◆ Work task
Which lines run from the line with "## Milestone 1 Proposal" through the line with "Include various details, such" in the entries below? Print them exactly, both ends included, and nothing more.

◆ Data
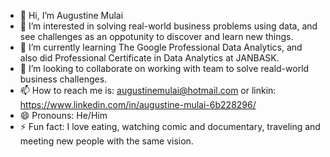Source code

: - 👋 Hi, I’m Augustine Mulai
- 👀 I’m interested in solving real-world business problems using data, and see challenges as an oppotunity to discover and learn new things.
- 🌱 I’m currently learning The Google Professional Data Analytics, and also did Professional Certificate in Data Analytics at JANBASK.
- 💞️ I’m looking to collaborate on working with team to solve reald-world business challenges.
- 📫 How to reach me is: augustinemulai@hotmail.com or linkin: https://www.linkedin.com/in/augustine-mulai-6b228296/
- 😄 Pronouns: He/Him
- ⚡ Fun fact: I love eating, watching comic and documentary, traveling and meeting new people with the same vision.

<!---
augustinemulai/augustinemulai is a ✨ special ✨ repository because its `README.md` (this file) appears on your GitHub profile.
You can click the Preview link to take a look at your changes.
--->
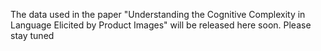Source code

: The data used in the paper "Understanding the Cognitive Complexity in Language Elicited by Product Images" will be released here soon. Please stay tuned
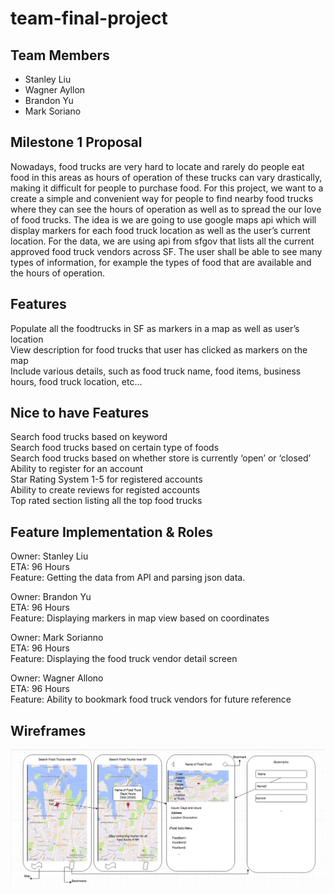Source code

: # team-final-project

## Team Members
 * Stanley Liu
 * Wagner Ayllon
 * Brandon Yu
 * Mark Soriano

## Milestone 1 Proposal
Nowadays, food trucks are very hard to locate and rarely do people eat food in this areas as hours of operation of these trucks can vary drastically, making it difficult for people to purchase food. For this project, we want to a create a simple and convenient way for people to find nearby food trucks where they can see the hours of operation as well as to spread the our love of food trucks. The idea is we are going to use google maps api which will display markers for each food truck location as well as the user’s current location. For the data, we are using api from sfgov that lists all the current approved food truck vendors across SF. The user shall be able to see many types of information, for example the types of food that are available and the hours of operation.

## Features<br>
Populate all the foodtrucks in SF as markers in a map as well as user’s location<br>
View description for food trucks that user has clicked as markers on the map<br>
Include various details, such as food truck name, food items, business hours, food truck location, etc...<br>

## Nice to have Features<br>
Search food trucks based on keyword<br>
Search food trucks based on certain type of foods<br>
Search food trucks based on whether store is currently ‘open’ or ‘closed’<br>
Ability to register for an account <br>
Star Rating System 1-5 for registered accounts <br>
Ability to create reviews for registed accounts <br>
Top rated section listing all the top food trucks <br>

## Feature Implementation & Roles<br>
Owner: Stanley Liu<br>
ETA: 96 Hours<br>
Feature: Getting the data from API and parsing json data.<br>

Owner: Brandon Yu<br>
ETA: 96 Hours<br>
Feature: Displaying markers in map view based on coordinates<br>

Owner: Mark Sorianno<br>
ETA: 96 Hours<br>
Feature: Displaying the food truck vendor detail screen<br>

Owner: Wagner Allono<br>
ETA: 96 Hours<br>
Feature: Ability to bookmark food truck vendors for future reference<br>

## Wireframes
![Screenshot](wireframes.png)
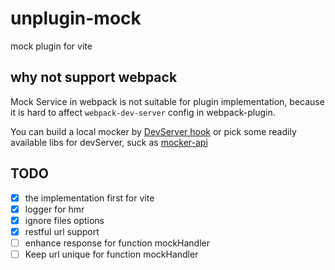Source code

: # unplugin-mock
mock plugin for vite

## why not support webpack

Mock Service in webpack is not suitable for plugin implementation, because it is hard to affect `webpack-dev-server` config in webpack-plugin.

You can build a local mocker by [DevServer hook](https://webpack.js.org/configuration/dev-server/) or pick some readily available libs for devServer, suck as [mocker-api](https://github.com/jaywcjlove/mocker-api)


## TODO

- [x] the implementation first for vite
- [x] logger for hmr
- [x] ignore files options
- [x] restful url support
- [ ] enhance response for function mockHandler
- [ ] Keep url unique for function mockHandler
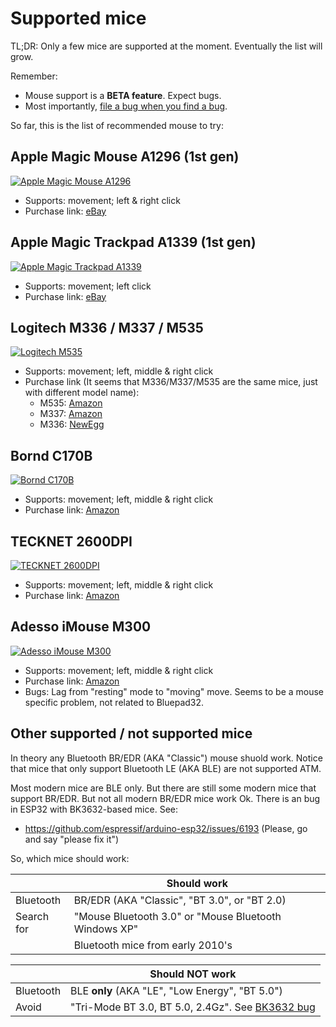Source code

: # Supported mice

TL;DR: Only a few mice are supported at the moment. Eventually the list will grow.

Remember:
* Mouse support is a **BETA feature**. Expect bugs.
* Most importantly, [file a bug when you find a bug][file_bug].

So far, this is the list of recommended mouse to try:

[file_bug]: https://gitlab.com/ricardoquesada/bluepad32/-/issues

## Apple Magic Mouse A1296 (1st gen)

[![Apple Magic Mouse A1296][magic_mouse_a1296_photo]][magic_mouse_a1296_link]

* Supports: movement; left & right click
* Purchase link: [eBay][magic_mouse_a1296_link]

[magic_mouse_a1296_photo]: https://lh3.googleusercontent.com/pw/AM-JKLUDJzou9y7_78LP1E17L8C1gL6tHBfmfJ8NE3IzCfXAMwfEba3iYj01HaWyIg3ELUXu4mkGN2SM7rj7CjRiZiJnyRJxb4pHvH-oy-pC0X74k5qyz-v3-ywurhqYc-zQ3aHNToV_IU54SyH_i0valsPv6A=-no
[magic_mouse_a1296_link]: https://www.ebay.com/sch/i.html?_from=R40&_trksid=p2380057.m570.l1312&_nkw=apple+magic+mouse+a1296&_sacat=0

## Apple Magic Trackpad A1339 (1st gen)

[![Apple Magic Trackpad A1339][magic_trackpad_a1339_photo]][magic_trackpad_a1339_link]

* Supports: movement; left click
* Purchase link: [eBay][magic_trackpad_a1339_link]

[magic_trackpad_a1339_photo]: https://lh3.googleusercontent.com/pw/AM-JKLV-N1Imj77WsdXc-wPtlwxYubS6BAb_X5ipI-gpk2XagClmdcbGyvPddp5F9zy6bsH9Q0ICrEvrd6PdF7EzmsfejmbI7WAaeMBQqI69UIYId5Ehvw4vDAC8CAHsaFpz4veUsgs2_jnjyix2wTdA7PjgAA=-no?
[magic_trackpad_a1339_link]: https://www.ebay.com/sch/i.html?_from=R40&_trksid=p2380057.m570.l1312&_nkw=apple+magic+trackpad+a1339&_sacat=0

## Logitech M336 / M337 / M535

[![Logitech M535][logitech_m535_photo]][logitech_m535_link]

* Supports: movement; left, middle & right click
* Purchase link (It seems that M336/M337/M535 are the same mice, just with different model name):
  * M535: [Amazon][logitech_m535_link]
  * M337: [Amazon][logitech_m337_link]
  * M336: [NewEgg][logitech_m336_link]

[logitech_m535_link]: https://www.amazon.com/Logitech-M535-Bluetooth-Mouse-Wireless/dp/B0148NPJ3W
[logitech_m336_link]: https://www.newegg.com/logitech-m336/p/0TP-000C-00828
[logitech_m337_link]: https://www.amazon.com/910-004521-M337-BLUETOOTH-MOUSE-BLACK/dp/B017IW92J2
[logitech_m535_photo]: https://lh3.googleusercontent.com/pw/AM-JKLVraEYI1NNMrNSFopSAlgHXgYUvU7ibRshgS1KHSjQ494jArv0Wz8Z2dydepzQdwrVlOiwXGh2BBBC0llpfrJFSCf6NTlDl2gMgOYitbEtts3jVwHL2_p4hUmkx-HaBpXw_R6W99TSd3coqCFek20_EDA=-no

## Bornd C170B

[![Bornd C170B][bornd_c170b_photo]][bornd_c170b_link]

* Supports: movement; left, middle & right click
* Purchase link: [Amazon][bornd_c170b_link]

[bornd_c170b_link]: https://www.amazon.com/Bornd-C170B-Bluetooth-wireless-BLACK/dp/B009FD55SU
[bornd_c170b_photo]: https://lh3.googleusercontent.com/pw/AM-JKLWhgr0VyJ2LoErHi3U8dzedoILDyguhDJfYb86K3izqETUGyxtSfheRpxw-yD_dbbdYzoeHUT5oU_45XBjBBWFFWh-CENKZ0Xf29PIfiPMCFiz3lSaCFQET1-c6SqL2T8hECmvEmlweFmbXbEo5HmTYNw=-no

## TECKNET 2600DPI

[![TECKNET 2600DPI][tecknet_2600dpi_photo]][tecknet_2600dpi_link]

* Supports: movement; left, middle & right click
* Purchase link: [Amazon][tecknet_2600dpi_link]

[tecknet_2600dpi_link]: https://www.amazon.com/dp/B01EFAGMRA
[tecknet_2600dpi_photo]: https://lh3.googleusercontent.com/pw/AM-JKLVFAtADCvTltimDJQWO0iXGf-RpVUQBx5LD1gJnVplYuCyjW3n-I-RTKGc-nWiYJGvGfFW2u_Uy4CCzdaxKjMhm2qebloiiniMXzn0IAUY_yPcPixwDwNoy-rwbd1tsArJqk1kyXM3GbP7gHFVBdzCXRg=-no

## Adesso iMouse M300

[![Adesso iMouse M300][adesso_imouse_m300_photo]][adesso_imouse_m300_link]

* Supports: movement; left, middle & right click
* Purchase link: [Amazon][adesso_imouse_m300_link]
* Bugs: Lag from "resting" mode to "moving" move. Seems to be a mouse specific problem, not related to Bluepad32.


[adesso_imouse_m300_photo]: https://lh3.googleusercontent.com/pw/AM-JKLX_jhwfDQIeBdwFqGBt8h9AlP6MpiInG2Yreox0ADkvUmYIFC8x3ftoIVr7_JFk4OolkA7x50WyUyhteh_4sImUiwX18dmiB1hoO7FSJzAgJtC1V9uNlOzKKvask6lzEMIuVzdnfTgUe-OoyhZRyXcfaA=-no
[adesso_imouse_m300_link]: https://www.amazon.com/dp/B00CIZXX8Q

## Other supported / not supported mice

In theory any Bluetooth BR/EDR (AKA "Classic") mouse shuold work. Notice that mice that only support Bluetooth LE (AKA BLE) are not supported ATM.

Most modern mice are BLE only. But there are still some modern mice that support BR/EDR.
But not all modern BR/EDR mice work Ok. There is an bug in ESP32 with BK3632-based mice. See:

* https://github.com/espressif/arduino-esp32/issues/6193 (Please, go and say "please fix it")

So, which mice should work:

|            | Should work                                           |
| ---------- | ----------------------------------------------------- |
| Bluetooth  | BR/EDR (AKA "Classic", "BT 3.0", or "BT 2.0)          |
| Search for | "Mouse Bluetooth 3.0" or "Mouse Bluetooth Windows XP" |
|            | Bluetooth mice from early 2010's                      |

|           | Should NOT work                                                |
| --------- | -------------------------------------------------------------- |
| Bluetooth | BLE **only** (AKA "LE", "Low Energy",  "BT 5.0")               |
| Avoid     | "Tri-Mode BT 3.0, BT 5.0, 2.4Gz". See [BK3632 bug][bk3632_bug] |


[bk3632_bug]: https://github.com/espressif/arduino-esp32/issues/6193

◆ Result for this exercise
## Milestone 1 Proposal
Nowadays, food trucks are very hard to locate and rarely do people eat food in this areas as hours of operation of these trucks can vary drastically, making it difficult for people to purchase food. For this project, we want to a create a simple and convenient way for people to find nearby food trucks where they can see the hours of operation as well as to spread the our love of food trucks. The idea is we are going to use google maps api which will display markers for each food truck location as well as the user’s current location. For the data, we are using api from sfgov that lists all the current approved food truck vendors across SF. The user shall be able to see many types of information, for example the types of food that are available and the hours of operation.

## Features<br>
Populate all the foodtrucks in SF as markers in a map as well as user’s location<br>
View description for food trucks that user has clicked as markers on the map<br>
Include various details, such as food truck name, food items, business hours, food truck location, etc...<br>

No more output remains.